In [1]:
__author__ = 'Mike Fitzpatrick, NOAO Data Lab Team'
__version__ = '20190103'
__keywords__ = ['query']

# How to use the Data Lab *Query Client* Service

### Table of contents
* [Summary](#summary)
* [Disclaimer & attribution](#attribution)
* [Imports & setup](#import)
* [Example Query](#query)
* [Save to virtual storage](#save)

<a class="anchor" id="summary"></a>
# Summary

This notebook documents how to query the Data Lab via the query client service. For full documentation see the <a href="https://datalab.noao.edu/docs/api/queryClient.html">API documentation</a>.

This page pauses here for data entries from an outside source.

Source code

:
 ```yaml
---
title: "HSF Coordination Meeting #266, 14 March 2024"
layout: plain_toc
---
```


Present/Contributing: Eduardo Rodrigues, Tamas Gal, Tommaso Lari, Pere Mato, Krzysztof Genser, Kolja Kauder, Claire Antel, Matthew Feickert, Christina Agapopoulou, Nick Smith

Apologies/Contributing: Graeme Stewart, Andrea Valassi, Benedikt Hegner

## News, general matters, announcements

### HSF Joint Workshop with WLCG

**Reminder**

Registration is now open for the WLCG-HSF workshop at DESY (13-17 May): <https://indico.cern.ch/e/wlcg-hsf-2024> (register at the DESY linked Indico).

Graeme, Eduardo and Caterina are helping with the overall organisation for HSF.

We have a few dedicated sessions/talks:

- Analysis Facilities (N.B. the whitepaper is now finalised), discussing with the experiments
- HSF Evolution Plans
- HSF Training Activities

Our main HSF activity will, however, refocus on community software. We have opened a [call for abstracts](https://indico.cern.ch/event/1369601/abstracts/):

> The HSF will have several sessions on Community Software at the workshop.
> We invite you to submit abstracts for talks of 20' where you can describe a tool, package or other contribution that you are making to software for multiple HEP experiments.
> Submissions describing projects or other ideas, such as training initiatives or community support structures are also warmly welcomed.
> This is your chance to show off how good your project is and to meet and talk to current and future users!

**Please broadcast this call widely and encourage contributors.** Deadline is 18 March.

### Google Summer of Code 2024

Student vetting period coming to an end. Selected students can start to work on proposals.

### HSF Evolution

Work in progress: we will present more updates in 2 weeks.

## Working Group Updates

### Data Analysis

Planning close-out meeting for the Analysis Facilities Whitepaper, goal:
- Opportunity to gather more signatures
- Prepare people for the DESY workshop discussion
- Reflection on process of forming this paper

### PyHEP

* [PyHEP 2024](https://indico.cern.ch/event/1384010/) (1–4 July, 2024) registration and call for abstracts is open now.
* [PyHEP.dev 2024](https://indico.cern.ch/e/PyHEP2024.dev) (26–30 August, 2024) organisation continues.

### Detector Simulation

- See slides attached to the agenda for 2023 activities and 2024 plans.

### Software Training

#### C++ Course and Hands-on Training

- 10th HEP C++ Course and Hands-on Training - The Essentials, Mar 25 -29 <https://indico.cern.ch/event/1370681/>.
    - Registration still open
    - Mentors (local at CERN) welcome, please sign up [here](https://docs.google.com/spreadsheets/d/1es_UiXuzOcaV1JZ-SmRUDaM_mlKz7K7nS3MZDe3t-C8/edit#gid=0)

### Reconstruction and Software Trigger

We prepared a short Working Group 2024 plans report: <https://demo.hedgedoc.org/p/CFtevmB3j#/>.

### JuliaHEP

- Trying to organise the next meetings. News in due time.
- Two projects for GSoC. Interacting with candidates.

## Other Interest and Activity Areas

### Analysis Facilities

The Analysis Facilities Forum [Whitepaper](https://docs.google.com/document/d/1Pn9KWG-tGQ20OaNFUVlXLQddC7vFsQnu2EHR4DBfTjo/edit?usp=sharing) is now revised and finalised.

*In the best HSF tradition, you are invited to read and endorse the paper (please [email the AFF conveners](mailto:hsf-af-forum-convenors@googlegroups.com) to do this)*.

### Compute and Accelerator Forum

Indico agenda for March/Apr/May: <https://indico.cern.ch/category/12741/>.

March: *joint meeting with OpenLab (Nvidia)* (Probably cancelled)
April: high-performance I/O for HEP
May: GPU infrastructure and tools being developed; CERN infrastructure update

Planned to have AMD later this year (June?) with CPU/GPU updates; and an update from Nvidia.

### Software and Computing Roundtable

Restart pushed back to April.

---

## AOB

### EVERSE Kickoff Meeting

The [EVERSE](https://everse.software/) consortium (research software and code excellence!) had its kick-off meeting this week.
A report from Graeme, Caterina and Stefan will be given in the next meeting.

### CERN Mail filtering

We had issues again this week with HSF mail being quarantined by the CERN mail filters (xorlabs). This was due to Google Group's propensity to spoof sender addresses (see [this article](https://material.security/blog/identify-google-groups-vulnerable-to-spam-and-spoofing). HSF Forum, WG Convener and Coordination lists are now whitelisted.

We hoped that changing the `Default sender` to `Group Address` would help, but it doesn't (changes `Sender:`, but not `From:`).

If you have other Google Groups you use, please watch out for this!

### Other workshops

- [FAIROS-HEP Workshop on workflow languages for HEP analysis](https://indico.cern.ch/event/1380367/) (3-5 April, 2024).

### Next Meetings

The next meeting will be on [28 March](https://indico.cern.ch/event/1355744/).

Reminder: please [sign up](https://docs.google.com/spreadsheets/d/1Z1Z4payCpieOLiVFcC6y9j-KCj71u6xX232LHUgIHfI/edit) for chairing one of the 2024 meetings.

### The query client service interface

The query client service simplifies access to the Data Lab databases. This section describes the query client service interface in case we want to write our own code against that rather than using one of the provided tools.
The query client service accepts an HTTP GET call to the <i>query</i> endpoint with the following parameters:

| Name | Function | Optional | Supported values |
|------|----------|----------|------------------|
| adql | The query string to run against the db (ADQL format)| No | string |
| out | The location to save any results | Yes | 'vos://...', 'mydb://...' |
| fmt | The output format of any results | Yes | ascii, csv, fits, hdf5, votable |
| async_ | Run the query asynchronously | Yes | true/false |

For example: /query?adql=<query>&fmt=csv

#### Saving results
If no save location is specified (no <i>out</i> param) then the results are returned directly. A save location beginning with the 'vos://' identifier indicates a location in the user's virtual storage to save the result. A save location beginning with the 'mydb://' identifier indicates the results are to be saved to a table in the user's remote database (MyDB). 

#### Output formats
The results can be returned as whitespace delimited (<i>ascii</i>), CSV (<i>csv</i>), FITS object (<i>fits</i>), HDF5 (<i>hdf5</i>, or in VOTable format (<i>votable</i>). Note that if the results are saved to the user's database then the output format is ignored.

#### Asynchronous queries
Long queries should be run asynchronously and the service may refuse any synchronous query attempted if the projected query time is too long. A query can be submitted asynchronously by setting the <i>async_</i> parameter to <i>True</i>. A job id will then be returned.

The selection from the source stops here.